Exercise brief:
An exact transcription of the data below is needed.
★ ★ ★ ★ ★ ★ ★
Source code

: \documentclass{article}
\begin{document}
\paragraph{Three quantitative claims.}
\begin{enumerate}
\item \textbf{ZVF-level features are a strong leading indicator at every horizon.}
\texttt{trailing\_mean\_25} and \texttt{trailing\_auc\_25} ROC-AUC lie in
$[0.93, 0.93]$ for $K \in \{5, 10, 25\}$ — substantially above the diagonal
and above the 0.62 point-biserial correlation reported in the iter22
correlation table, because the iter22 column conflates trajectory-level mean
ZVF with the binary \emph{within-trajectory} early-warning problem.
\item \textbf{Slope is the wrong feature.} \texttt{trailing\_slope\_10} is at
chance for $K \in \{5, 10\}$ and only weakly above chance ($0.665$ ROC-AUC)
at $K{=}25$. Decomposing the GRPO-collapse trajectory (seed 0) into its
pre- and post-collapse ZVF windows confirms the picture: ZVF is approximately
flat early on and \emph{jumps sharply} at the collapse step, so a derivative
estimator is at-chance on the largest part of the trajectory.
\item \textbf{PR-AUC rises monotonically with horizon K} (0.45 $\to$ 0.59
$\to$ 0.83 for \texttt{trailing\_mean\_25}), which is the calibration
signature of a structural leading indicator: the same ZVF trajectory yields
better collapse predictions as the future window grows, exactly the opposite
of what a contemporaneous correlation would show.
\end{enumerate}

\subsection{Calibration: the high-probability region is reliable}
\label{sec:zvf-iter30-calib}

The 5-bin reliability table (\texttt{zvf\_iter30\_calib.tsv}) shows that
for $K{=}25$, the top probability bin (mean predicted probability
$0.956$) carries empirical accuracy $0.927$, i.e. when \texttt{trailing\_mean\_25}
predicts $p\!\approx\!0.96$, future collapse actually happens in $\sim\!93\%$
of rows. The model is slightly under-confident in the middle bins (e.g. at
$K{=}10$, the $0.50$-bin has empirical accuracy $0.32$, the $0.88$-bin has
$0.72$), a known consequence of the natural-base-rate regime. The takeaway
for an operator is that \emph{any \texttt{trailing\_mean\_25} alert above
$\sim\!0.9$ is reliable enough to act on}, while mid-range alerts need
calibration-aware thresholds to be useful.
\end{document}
★ ★ ★ ★ ★ ★ ★
Task response:
Source code

: \documentclass{article}
\begin{document}
\paragraph{Three quantitative claims.}
\begin{enumerate}
\item \textbf{ZVF-level features are a strong leading indicator at every horizon.}
\texttt{trailing\_mean\_25} and \texttt{trailing\_auc\_25} ROC-AUC lie in
$[0.93, 0.93]$ for $K \in \{5, 10, 25\}$ — substantially above the diagonal
and above the 0.62 point-biserial correlation reported in the iter22
correlation table, because the iter22 column conflates trajectory-level mean
ZVF with the binary \emph{within-trajectory} early-warning problem.
\item \textbf{Slope is the wrong feature.} \texttt{trailing\_slope\_10} is at
chance for $K \in \{5, 10\}$ and only weakly above chance ($0.665$ ROC-AUC)
at $K{=}25$. Decomposing the GRPO-collapse trajectory (seed 0) into its
pre- and post-collapse ZVF windows confirms the picture: ZVF is approximately
flat early on and \emph{jumps sharply} at the collapse step, so a derivative
estimator is at-chance on the largest part of the trajectory.
\item \textbf{PR-AUC rises monotonically with horizon K} (0.45 $\to$ 0.59
$\to$ 0.83 for \texttt{trailing\_mean\_25}), which is the calibration
signature of a structural leading indicator: the same ZVF trajectory yields
better collapse predictions as the future window grows, exactly the opposite
of what a contemporaneous correlation would show.
\end{enumerate}

\subsection{Calibration: the high-probability region is reliable}
\label{sec:zvf-iter30-calib}

The 5-bin reliability table (\texttt{zvf\_iter30\_calib.tsv}) shows that
for $K{=}25$, the top probability bin (mean predicted probability
$0.956$) carries empirical accuracy $0.927$, i.e. when \texttt{trailing\_mean\_25}
predicts $p\!\approx\!0.96$, future collapse actually happens in $\sim\!93\%$
of rows. The model is slightly under-confident in the middle bins (e.g. at
$K{=}10$, the $0.50$-bin has empirical accuracy $0.32$, the $0.88$-bin has
$0.72$), a known consequence of the natural-base-rate regime. The takeaway
for an operator is that \emph{any \texttt{trailing\_mean\_25} alert above
$\sim\!0.9$ is reliable enough to act on}, while mid-range alerts need
calibration-aware thresholds to be useful.
\end{document}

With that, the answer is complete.